St. Germain recalls that day, Sept. 20, 2001, as beautiful. He’s a 20-year-old UA student, riding his bike home against traffic on a hot summer day. He describes the “bright expansive sky” as he passes familiar university markers — Greek Row, Speedway Boulevard and the stucco neighborhoods surrounding campus, unaware of the news waiting for him at home.
“She’s dead,” St. Germain’s brother, Josh, told him after hearing the news over the phone from the family friend who found their mother’s body. “Mom’s dead.”
St. Germain, 32, describes his mom, Deborah, as “the toughest woman I’ve ever known.” She was 44 at the time of her death and married to her fifth husband, an ex-cop named Ray whom St. Germain likens to Wyatt Earp, referencing striking similarities between the two men’s personalities. St. Germain and his mother lived in Tombstone, where he spent much of his childhood and teenage years. Although St. Germain doesn’t attribute his mother’s death to the famous Western town, he doesn’t deny its relevance.
“You’re talking about an area that’s specifically a town that makes its living off of reenacting and celebrating a gun fight,” St. Germain said. “I do think on some level … that it kind of affects the mentality of a place.”
Hear audio of St. Germain’s interview on our multimedia page.
While St. Germain tells his rendition of his mother’s story, he rediscovers police reports and former acquaintances while drawing attention to bigger issues: guns, violence and misogyny.
“It’s not the victim’s fault for being a victim of violence,” St. Germain added. “They’re often treated that way. A lot of questions I get are, ‘Why didn’t she leave? Why didn’t she do this or that?’ As if it’s somehow her fault. It’s really easy to find yourself in that situation, where you can be subjected to these terrible acts of violence, and I think it’s a lot more common than people acknowledge.”
In the years following his mother’s death, St. Germain completed his undergraduate degree, pursued his master’s at the UA and eventually was chosen for the Stegner Fellowship at Stanford. St. Germain left Arizona with the intention of never looking back.
“When I left Tucson, I had been living there for seven years … I really wanted to get out; I thought I was done with it,” he said. “But if anything, I was more preoccupied with Arizona and Tombstone, especially.”
St. Germain focused on fiction writing at Stanford, including a short series set in the southwest among several others that he said he didn’t feel a connection to. It wasn’t until a professor at Stanford encouraged him to investigate and write about his past that St.
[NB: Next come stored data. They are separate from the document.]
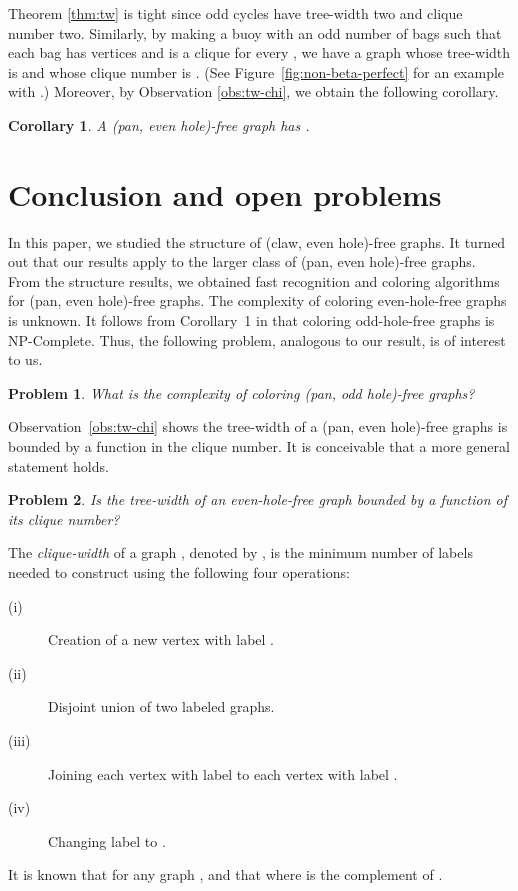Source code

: \documentclass[11pt,a4paper]{article}
\newtheorem{corollary}[theorem]{Corollary}
\newtheorem{problem}{Problem}[section]
\begin{document}
Theorem \ref{thm:tw} is tight since odd cycles  have tree-width two
and clique number two. Similarly, by making a buoy with an odd
number of bags such that each bag has  vertices and  is a clique for every , we have a graph whose
tree-width is  and whose clique number is . (See
Figure~\ref{fig:non-beta-perfect} for an example with .)
Moreover, by Observation \ref{obs:tw-chi}, we obtain the following
corollary.

\begin{corollary}\label{cor:chi-boundedness}
A (pan, even hole)-free graph  has .
\hfill 
\end{corollary}

\section{Conclusion and open problems}\label{sec:conclusions}
In this paper, we studied the structure of (claw, even hole)-free
graphs. It turned out that our results apply to the larger class of
(pan, even hole)-free graphs. From the structure results, we
obtained fast recognition and coloring algorithms for (pan, even
hole)-free graphs. The complexity of coloring even-hole-free
graphs is unknown.  It follows from Corollary~1 in
\cite{KraKra2001} that coloring odd-hole-free graphs is
NP-Complete. Thus, the following problem, analogous to our result,
is of interest to us.
\begin{problem}\label{pro:odd-hole}
What is the complexity of coloring (pan, odd hole)-free graphs?
\end{problem}
Observation~\ref{obs:tw-chi} shows the tree-width of a (pan, even
hole)-free graphs is bounded by a function in the clique number.
It is conceivable that a more general statement holds.
\begin{problem}\label{pro:tree-width}
Is the tree-width of an even-hole-free graph bounded by a function
of its clique number?
\end{problem}

The {\it clique-width} of a graph , denoted by , is the
minimum number of labels needed to construct  using the
following four operations:
\begin{description}
 \item[(i)] Creation of a new vertex  with label .
 \item[(ii)] Disjoint union of two labeled graphs.
 \item[(iii)] Joining each vertex with
label  to each vertex with label .
 \item[(iv)] Changing label  to .

\end{description}
It is known \cite{CorRot2005} that for any graph ,  and that \cite{CouOla2000}  where  is the complement of .
\end{document}
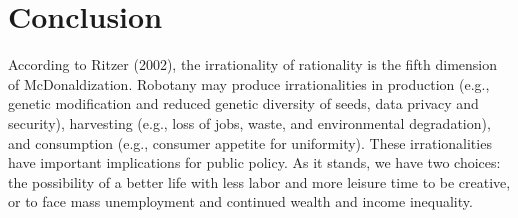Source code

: \section{Conclusion} 
According to Ritzer (2002), the irrationality of rationality is the fifth dimension of McDonaldization. Robotany may produce irrationalities in production (e.g., genetic modification and reduced genetic diversity of seeds, data privacy and security), harvesting (e.g., loss of jobs, waste, and environmental degradation), and consumption (e.g., consumer appetite for uniformity). These irrationalities have important implications for public policy. As it stands, we have two choices: the possibility of a better life with less labor and more leisure time to be creative, or to face mass unemployment and continued wealth and income inequality.




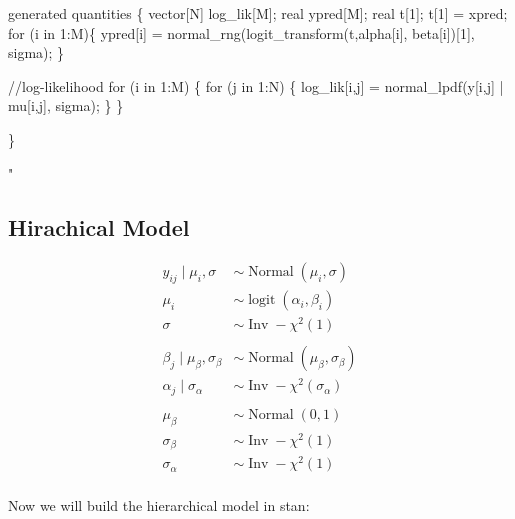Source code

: \documentclass[
]{article}
\newenvironment{Shaded}{\begin{snugshade}}{\end{snugshade}}
\newcommand{\StringTok}[1]{\textcolor[rgb]{0.31,0.60,0.02}{#1}}
\begin{document}
\begin{Shaded}
\begin{Highlighting}[]
\StringTok{generated quantities \{}
\StringTok{  vector[N] log\_lik[M];}
\StringTok{  real ypred[M];}
\StringTok{  real t[1];}
\StringTok{  t[1] = xpred;}
\StringTok{  for (i in 1:M)\{}
\StringTok{    ypred[i] = normal\_rng(logit\_transform(t,alpha[i], beta[i])[1], sigma);}
\StringTok{  \}}

\StringTok{  //log{-}likelihood}
\StringTok{  for (i in 1:M) \{}
\StringTok{    for (j in 1:N) \{}
\StringTok{    log\_lik[i,j] = normal\_lpdf(y[i,j] | mu[i,j], sigma);}
\StringTok{    \}}
\StringTok{  \}}

\StringTok{\}}

\StringTok{"}
\end{Highlighting}
\end{Shaded}

\hypertarget{hirachical-model}{%
\subsection{Hirachical Model}\label{hirachical-model}}

\[
\begin{aligned}
y_{i j} \mid \mu_i, \sigma &\sim \operatorname{Normal}\left(\mu_i, \sigma\right) \\
\mu_i &\sim \operatorname{logit}(\alpha_i, \beta_i)\\
\sigma & \sim \operatorname{Inv}-\chi^{2}(1) \\
\\
\beta_{j}\mid \mu_{\beta}, \sigma_{\beta} &\sim \operatorname{Normal}(\mu_{\beta}, \sigma_{\beta})\\
\alpha_{j} \mid \sigma_{\alpha} & \sim \operatorname{Inv}-\chi^{2}\left(\sigma_{\alpha}\right) \\
\\
\mu_{\beta} & \sim \operatorname{Normal}(0,1)\\
\sigma_{\beta} & \sim \operatorname{Inv}-\chi^{2}(1) \\
\sigma_{\alpha} & \sim \operatorname{Inv}-\chi^{2}(1) \\
\end{aligned}
\]

Now we will build the hierarchical model in stan:
\end{document}
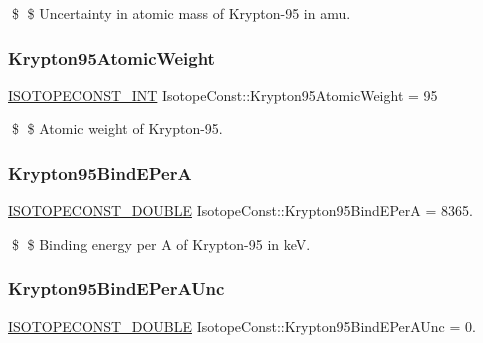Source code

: \$ \$ Uncertainty in atomic mass of Krypton-\/95 in amu. \mbox{\label{group___isotope_const-_krypton-_kr95_gaf70ac086e14b5708aa0c9f77f8765c21}} 
\subsubsection{\texorpdfstring{Krypton95\+Atomic\+Weight}{Krypton95AtomicWeight}}
{\footnotesize\ttfamily \mbox{\hyperlink{group___isotope_const-_macros_ga5f18360b3e99483a35c32d789e62621c}{I\+S\+O\+T\+O\+P\+E\+C\+O\+N\+S\+T\+\_\+\+I\+NT}} Isotope\+Const\+::\+Krypton95\+Atomic\+Weight = 95}

\$ \$ Atomic weight of Krypton-\/95. \mbox{\label{group___isotope_const-_krypton-_kr95_ga7f94220e693cfc552cff26dcda7fd523}} 
\subsubsection{\texorpdfstring{Krypton95\+Bind\+E\+PerA}{Krypton95BindEPerA}}
{\footnotesize\ttfamily \mbox{\hyperlink{group___isotope_const-_macros_ga8f45a7272ce02c0b4c65c44636ed719a}{I\+S\+O\+T\+O\+P\+E\+C\+O\+N\+S\+T\+\_\+\+D\+O\+U\+B\+LE}} Isotope\+Const\+::\+Krypton95\+Bind\+E\+PerA = 8365.}

\$ \$ Binding energy per A of Krypton-\/95 in keV. \mbox{\label{group___isotope_const-_krypton-_kr95_gaa31da8e1e523e48d3f139efcc064580b}} 
\subsubsection{\texorpdfstring{Krypton95\+Bind\+E\+Per\+A\+Unc}{Krypton95BindEPerAUnc}}
{\footnotesize\ttfamily \mbox{\hyperlink{group___isotope_const-_macros_ga8f45a7272ce02c0b4c65c44636ed719a}{I\+S\+O\+T\+O\+P\+E\+C\+O\+N\+S\+T\+\_\+\+D\+O\+U\+B\+LE}} Isotope\+Const\+::\+Krypton95\+Bind\+E\+Per\+A\+Unc = 0.}

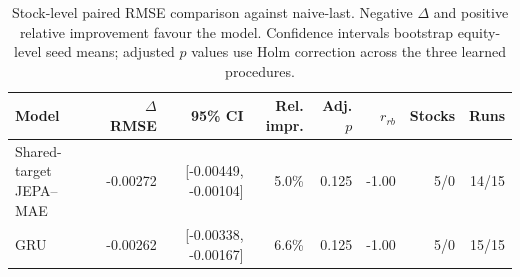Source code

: \begin{table}[t]
\centering
\small
\caption{Stock-level paired RMSE comparison against naive-last. Negative $\Delta$ and positive relative improvement favour the model. Confidence intervals bootstrap equity-level seed means; adjusted $p$ values use Holm correction across the three learned procedures.}
\label{tab:paired_rmse_naive}
\begin{tabular}{lrrrrrrr}
\toprule
Model & $\Delta$RMSE & 95\% CI & Rel. impr. & Adj. $p$ & $r_{rb}$ & Stocks & Runs \\
\midrule
Shared-target JEPA--MAE & -0.00272 & [-0.00449, -0.00104] & 5.0\% & 0.125 & -1.00 & 5/0 & 14/15 \\
GRU & -0.00262 & [-0.00338, -0.00167] & 6.6\% & 0.125 & -1.00 & 5/0 & 15/15 \\
\bottomrule
\end{tabular}
\end{table}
Germain began to write the memoir.
“By the time I started writing it, she had been dead for almost seven years,” he added. “It was almost as if she had never existed. Nobody talked about her; it just seemed like this weird thing where I remembered it … but then it was almost like it hasn’t even happened at all … I wanted to make sure that her story didn’t get completely forgotten.”
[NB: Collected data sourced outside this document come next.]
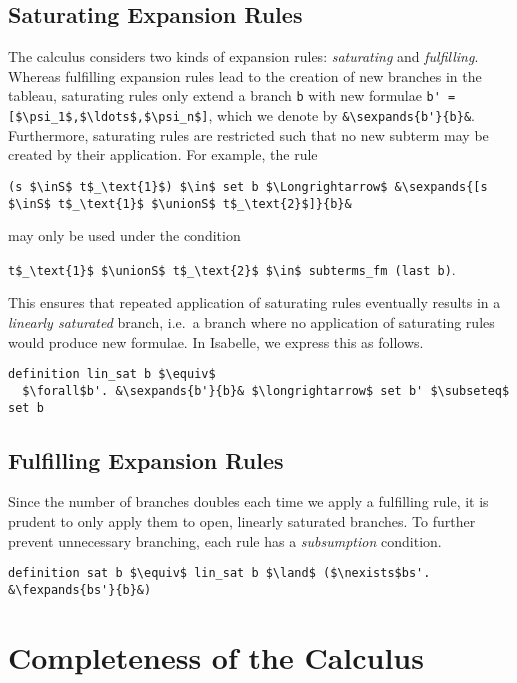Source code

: \documentclass[sigplan,10pt,anonymous,review]{acmart}
\newcommand{\lefttrianglebar}{\mathrel{\tikz[baseline]{\draw (1ex, 0.75ex) -- (0, 1.25ex) -- (0, 0.25ex) -- cycle; \draw (0, 0.75ex) -- (1ex, 0.75ex);}}}
\newcommand{\lefttriangle}{\mathrel{\tikz[baseline]{\draw (1ex, 0.75ex) -- (0, 1.25ex) -- (0, 0.25ex) -- cycle;}}}
\newcommand{\sexpands}[2]{#1 $\lefttriangle$ #2}
\newcommand{\fexpands}[2]{#1 $\lefttrianglebar$ #2}
\newcommand{\unionS}{\sqcup_\text{s}}
\newcommand{\inS}{\in_\text{s}}
\begin{document}
\subsection{Saturating Expansion Rules}
The calculus considers two kinds of expansion rules: \textit{saturating} and \textit{fulfilling}.
Whereas fulfilling expansion rules lead to the creation of new branches in the tableau, saturating rules only extend a branch \lstinline!b! with new formulae \lstinline[breaklines=true]!b' = [$\psi_1$,$\ldots$,$\psi_n$]!, which we denote by \lstinline!&\sexpands{b'}{b}&!.
Furthermore, saturating rules are restricted such that no new subterm may be created by their application.
For example, the rule
\begin{center}
\lstinline!(s $\inS$ t$_\text{1}$) $\in$ set b $\Longrightarrow$ &\sexpands{[s $\inS$ t$_\text{1}$ $\unionS$ t$_\text{2}$]}{b}&!
\end{center}
may only be used under the condition
\begin{center}
  \lstinline!t$_\text{1}$ $\unionS$ t$_\text{2}$ $\in$ subterms_fm (last b)!.
\end{center}
This ensures that repeated application of saturating rules eventually results in a \textit{linearly saturated} branch, i.e.\ a branch where no application of saturating rules would produce new formulae.
In Isabelle, we express this as follows.
\begin{lstlisting}
definition lin_sat b $\equiv$
  $\forall$b'. &\sexpands{b'}{b}& $\longrightarrow$ set b' $\subseteq$ set b
\end{lstlisting}

\subsection{Fulfilling Expansion Rules\label{sec:fulfilling}}
Since the number of branches doubles each time we apply a fulfilling rule, it is prudent to only apply them to open, linearly saturated branches. 
To further prevent unnecessary branching, each rule has a \textit{subsumption} condition. 

\begin{lstlisting}
definition sat b $\equiv$ lin_sat b $\land$ ($\nexists$bs'. &\fexpands{bs'}{b}&)
\end{lstlisting}

\section{Completeness of the Calculus}
\end{document}
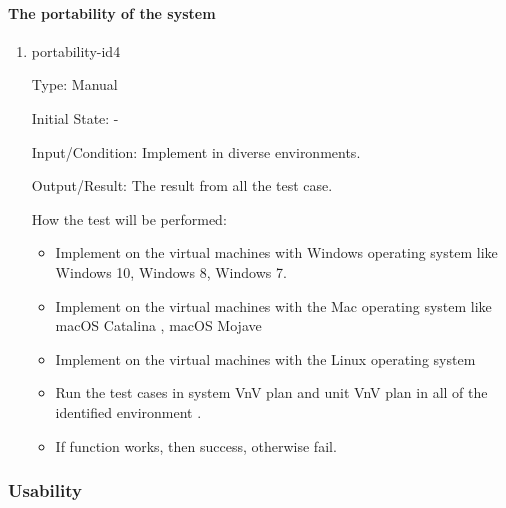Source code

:\documentclass[12pt, titlepage]{article}
\begin{document}
\paragraph{The portability of the system}
\begin{enumerate}

\item{portability-id4\\}

Type: Manual
					
Initial State: -
					
Input/Condition: Implement \progname in diverse environments.
					
Output/Result: The result from all the test case.
					

How the test will be performed:
\begin{itemize}
\item Implement \progname on the
virtual machines with Windows operating system like Windows 10, Windows 8, Windows 7.
\item Implement \progname on the
virtual machines with the Mac operating system like macOS Catalina , macOS Mojave

\item Implement \progname on the
virtual machines with the Linux operating system
\item Run the test cases in system VnV plan and unit VnV plan in all of the identified environment
.
\item If function works, then success, otherwise fail.
\end{itemize}

\end{enumerate}



\subsubsection{Usability} 
\end{document}
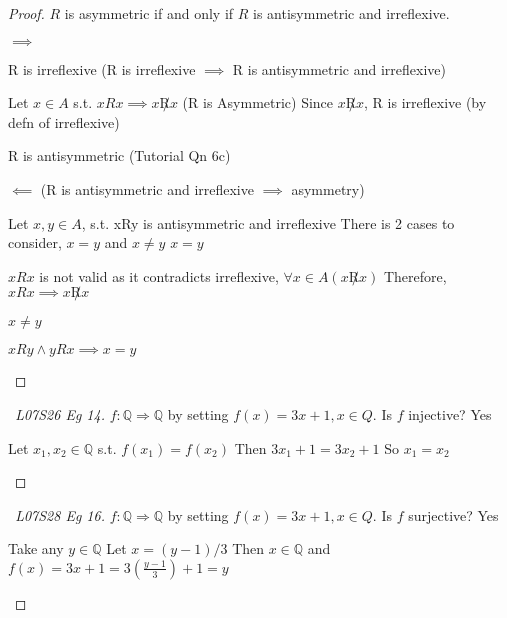\documentclass[a4paper]{article}
\theoremstyle{definition}
\begin{document}
\begin{proof} $R$ is asymmetric if and only if $R$ is antisymmetric and irreflexive.
  \begin{numpf}
  \pfln $\implies$
  \begin{subpf}
    \pfln R is irreflexive (R is irreflexive $\implies$ R is antisymmetric and irreflexive)
    \begin{subpf}
      \pfln Let $x \in A$ s.t. $xRx \implies x \not R x$ (R is Asymmetric)
      \pfln Since $x\not R x$, R is irreflexive (by defn of irreflexive)
    \end{subpf}
  \end{subpf}
  \begin{subpf}
    \pfln R is antisymmetric (Tutorial Qn 6c)
  \end{subpf}
  \pfln $\impliedby$ (R is antisymmetric and irreflexive $\implies$ asymmetry)
  \begin{subpf}
    \pfln Let $x, y \in A$, s.t. xRy is antisymmetric and irreflexive
    \pfln There is 2 cases to consider, $x = y$ and $x \not = y$
    \pfln $x = y$
    \begin{subpf}
      \pfln $xRx$ is not valid as it contradicts irreflexive, $\forall x \in A(x\not R x)$
      \pfln Therefore, $xRx \implies x\not R x$
    \end{subpf}
    \pfln $x \not = y$
    \begin{subpf}
      \pfln $xRy \land yRx \implies x = y$
    \end{subpf}
  \end{subpf}
  \end{numpf}
\end{proof}

\begin{proof}[\proofname\ L07S26 Eg 14] $f: \mathbb{Q} \Rightarrow \mathbb{Q}$ by setting $f(x) = 3x+1, x \in Q$. Is $f$ injective?
  Yes
  \begin{numpf}
    \pfln Let $x_1, x_2 \in \mathbb{Q}$ s.t. $f(x_1) = f(x_2)$
    \pfln Then $3x_1 + 1 = 3x_2 + 1$
    \pfln So $x_1 = x_2$
  \end{numpf}
\end{proof}

\begin{proof}[\proofname\ L07S28 Eg 16] $f: \mathbb{Q} \Rightarrow \mathbb{Q}$ by setting $f(x) = 3x+1, x \in Q$. Is $f$ surjective?
  Yes
  \begin{numpf}
    \pfln Take any $y \in \mathbb{Q}$
    \pfln Let $x = (y - 1) / 3$
    \pfln Then $x \in \mathbb{Q}$ and $f(x) = 3x + 1 = 3(\frac{y-1}{3}) + 1 = y$
  \end{numpf}
\end{proof}
\end{document}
St. Germain said he was initially nervous about sharing the story with the world, not for the sake of himself, but for his mother.
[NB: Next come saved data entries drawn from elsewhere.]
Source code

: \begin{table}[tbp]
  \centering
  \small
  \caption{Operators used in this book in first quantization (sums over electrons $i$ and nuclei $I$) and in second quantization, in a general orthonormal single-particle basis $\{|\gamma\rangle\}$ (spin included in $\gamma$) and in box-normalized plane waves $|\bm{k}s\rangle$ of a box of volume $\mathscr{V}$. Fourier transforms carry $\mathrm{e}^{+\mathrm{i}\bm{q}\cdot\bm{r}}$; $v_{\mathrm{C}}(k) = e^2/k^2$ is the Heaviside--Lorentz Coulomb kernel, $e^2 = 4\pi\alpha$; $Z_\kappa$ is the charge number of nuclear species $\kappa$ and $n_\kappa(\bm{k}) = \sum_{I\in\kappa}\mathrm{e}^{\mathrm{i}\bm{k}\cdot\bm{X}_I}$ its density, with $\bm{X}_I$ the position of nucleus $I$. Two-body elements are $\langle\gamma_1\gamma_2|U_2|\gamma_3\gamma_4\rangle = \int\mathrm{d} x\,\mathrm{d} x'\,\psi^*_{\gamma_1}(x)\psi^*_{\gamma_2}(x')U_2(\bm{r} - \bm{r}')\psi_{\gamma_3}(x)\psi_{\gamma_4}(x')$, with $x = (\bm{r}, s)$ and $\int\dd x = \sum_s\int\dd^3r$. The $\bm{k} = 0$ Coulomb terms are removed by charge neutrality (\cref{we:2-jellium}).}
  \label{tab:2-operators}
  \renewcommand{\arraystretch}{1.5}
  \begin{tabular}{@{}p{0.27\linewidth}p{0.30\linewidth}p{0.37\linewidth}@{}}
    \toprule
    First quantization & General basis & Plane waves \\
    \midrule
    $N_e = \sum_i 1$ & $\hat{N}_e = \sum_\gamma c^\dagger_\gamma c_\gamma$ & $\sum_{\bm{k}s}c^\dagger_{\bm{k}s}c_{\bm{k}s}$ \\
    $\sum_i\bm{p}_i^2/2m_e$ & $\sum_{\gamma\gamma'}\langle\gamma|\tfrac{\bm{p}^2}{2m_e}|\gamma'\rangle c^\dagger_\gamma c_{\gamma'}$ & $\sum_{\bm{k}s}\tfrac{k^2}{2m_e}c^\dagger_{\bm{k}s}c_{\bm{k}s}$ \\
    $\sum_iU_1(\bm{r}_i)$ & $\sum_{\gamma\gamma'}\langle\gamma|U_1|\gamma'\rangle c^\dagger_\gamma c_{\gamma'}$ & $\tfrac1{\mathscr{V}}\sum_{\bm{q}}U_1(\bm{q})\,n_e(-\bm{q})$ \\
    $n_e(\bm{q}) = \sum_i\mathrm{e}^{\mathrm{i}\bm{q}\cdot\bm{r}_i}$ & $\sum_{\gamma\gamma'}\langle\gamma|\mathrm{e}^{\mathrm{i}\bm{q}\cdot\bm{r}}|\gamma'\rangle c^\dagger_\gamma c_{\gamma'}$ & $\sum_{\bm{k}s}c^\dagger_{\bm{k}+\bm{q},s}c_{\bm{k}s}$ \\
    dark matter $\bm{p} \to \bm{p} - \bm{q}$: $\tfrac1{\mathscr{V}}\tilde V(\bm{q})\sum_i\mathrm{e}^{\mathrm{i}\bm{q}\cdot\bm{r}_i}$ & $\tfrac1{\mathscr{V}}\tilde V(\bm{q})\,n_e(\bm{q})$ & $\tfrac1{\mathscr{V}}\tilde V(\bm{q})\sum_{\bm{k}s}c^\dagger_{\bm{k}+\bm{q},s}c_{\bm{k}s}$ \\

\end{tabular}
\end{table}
“I didn’t really care as much about putting myself out there and honestly I didn’t care that much about my surviving family,” St. Germain said. “I was pretty concerned about the idea of putting my mother’s life out there. In some ways it’s easier to write about dead people and in some ways it’s harder, but it’s kind of the same reason behind both because they can’t speak for themselves.”
The memoir also brings light to the issue of gun control, specifically in Arizona. As for St. Germain, he said he does not favor a side, but does still keep a gun at his home in Albuquerque, N.M., where he teaches creative writing at the University of New Mexico.
“I don’t love guns, don’t belong to any organizations, don’t have any bumper stickers,” St. Germain writes, “but I sleep with a loaded shotgun under my bed for one simple reason: in case there’s a man at the door who means me harm … Nobody ever wins the argument. They don’t believe in the man at the door. I do. I’ve met him.”